Read the records below. Copy each line where the string "python" occurs.

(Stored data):
┄┄┄┄┄┄
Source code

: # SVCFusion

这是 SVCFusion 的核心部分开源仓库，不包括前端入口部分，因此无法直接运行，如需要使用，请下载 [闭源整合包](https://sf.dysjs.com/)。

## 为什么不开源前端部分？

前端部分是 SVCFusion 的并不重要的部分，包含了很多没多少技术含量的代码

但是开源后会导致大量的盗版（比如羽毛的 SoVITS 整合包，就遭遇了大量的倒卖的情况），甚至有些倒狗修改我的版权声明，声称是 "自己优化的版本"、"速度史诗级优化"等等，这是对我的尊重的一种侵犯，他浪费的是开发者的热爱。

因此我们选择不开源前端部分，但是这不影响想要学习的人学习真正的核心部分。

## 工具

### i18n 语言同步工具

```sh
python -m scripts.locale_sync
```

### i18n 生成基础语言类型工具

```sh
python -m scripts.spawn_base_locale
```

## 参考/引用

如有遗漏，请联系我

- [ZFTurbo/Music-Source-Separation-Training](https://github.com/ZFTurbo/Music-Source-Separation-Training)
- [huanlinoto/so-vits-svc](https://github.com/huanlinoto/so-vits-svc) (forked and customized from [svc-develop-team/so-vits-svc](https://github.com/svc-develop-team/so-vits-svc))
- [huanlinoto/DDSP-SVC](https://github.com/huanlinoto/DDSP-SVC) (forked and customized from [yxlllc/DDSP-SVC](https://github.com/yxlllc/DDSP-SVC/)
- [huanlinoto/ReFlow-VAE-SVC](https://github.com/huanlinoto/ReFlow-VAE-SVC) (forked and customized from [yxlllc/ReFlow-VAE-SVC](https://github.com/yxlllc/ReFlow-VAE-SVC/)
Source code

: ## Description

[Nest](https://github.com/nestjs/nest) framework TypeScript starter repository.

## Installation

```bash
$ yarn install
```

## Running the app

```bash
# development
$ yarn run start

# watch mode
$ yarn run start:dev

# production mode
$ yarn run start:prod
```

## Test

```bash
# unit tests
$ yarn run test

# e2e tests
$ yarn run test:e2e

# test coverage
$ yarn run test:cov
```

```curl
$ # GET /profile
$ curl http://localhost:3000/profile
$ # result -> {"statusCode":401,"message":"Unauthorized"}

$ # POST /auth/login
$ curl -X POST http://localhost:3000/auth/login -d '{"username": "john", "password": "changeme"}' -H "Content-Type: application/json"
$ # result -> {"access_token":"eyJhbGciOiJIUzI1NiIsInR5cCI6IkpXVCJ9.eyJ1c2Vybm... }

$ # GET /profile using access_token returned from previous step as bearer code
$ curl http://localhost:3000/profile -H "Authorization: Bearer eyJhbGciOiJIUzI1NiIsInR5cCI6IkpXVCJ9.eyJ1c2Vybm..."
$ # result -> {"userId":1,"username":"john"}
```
┄┄┄┄┄┄
(Exercise response):
python -m scripts.locale_sync
python -m scripts.spawn_base_locale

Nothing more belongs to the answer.